**Material for this exercise**

────

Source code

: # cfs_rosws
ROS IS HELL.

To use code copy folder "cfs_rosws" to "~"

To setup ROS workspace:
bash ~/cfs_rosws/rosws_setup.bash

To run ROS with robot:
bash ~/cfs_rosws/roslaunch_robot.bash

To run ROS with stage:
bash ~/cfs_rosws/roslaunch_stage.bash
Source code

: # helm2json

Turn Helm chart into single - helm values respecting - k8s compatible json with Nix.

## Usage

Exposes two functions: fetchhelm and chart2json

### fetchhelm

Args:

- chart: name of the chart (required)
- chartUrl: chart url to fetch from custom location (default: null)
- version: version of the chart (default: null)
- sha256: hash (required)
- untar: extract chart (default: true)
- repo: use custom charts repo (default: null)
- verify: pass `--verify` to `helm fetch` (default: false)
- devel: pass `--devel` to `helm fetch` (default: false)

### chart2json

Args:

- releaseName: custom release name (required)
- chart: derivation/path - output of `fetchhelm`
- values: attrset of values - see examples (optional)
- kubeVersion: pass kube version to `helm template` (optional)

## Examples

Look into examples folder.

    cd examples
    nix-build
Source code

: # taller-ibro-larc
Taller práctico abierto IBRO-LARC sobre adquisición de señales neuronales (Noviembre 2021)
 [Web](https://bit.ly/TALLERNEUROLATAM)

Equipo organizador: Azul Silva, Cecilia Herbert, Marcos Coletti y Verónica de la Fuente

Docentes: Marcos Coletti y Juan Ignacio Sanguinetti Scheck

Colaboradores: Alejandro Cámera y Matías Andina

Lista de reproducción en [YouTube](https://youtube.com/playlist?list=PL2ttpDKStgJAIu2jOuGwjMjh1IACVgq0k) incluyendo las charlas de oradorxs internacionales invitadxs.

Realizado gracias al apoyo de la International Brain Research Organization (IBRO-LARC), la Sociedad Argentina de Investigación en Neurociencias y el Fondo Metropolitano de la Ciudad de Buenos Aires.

────

**Task prompt**
Produce an exact copy of every entry above.

**Output for this task**
Source code

: # cfs_rosws
ROS IS HELL.

To use code copy folder "cfs_rosws" to "~"

To setup ROS workspace:
bash ~/cfs_rosws/rosws_setup.bash

To run ROS with robot:
bash ~/cfs_rosws/roslaunch_robot.bash

To run ROS with stage:
bash ~/cfs_rosws/roslaunch_stage.bash
Source code

: # helm2json

Turn Helm chart into single - helm values respecting - k8s compatible json with Nix.

## Usage

Exposes two functions: fetchhelm and chart2json

### fetchhelm

Args:

- chart: name of the chart (required)
- chartUrl: chart url to fetch from custom location (default: null)
- version: version of the chart (default: null)
- sha256: hash (required)
- untar: extract chart (default: true)
- repo: use custom charts repo (default: null)
- verify: pass `--verify` to `helm fetch` (default: false)
- devel: pass `--devel` to `helm fetch` (default: false)

### chart2json

Args:

- releaseName: custom release name (required)
- chart: derivation/path - output of `fetchhelm`
- values: attrset of values - see examples (optional)
- kubeVersion: pass kube version to `helm template` (optional)

## Examples

Look into examples folder.

    cd examples
    nix-build
Source code

: # taller-ibro-larc
Taller práctico abierto IBRO-LARC sobre adquisición de señales neuronales (Noviembre 2021)
 [Web](https://bit.ly/TALLERNEUROLATAM)

Equipo organizador: Azul Silva, Cecilia Herbert, Marcos Coletti y Verónica de la Fuente

Docentes: Marcos Coletti y Juan Ignacio Sanguinetti Scheck

Colaboradores: Alejandro Cámera y Matías Andina

Lista de reproducción en [YouTube](https://youtube.com/playlist?list=PL2ttpDKStgJAIu2jOuGwjMjh1IACVgq0k) incluyendo las charlas de oradorxs internacionales invitadxs.

Realizado gracias al apoyo de la International Brain Research Organization (IBRO-LARC), la Sociedad Argentina de Investigación en Neurociencias y el Fondo Metropolitano de la Ciudad de Buenos Aires.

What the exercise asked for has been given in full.